A week or so ago, a friend and museum colleague posted a link on Facebook to this article published in the Denver Business Journal. It is an opinion piece by David Sneed, CEO of Alpine Fencing. From viewing his company’s website—which offers a nice variety of fences for any of your neighborly needs—I think he would qualify as a typical “joe public” museum goer. This is someone we as museum professionals want hear from. How else will we be able to be relevant to a wider population? We must know what our patrons think, what they want and we should deliver, right?
The title of Mr. Sneed’s article is “Must All Museums Be Geared to Four Year Olds?” and he relates an experience he had at The Museum of Science and Industry in Chicago where, to put it in a nutshell, the interactives provided for the public were more a distraction than anything else. I’ll let you read the article for yourself. He touched on the fact that if the interactives work at all, they make a lot of noise and become more of what the museum is about than its collections.
Now, let’s reread the article by CNN travel writer James Durston about which I wrote a couple of months ago. He wrote that he hates museums and how they are boring and snobby. I agreed with him, and still do, they can be boring and snobby. Heck, museum staff can be so boring and snobby that it makes me want to run the other way—no offense to my colleagues, but I know you know what I mean.
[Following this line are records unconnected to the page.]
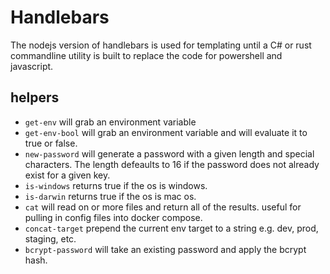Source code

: # Handlebars

The nodejs version of handlebars is used for templating until a C# or rust
commandline utility is built to replace the code for powershell and javascript.

## helpers

- `get-env` will grab an environment variable
- `get-env-bool` will grab an environment variable and will evaluate it to true or false.
- `new-password` will generate a password with a given length and special characters. The
    length defeaults to 16 if the password does not already exist for a given key.
- `is-windows` returns true if the os is windows.
- `is-darwin` returns true if the os is mac os.
- `cat` will read on or more files and return all of the results. useful for pulling in config files
  into docker compose.
- `concat-target` prepend the current env target to a string e.g. dev, prod, staging, etc.
- `bcrypt-password` will take an existing password and apply the bcrypt hash.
Wouldn’t it be interesting to put Messrs. Sneed and Durston in a room and get them talking? They seem to be at opposite ends of the museum going spectrum. One yearns for the expertise, the sophistication of a museum where artifacts are taken seriously, where the other wants more life, more popular relevance in exhibits. At first, when I considered these two articles I thought, this is the root of our greatest challenge— the fickle public. Advertising folks, Hollywood execs, and marketing firms all know that the public can change its taste in less time than it takes for a hipster to grow a beard.
Can museums and historic sites serve these two seemingly divergent audiences? Or should we just try to focus on one or the other?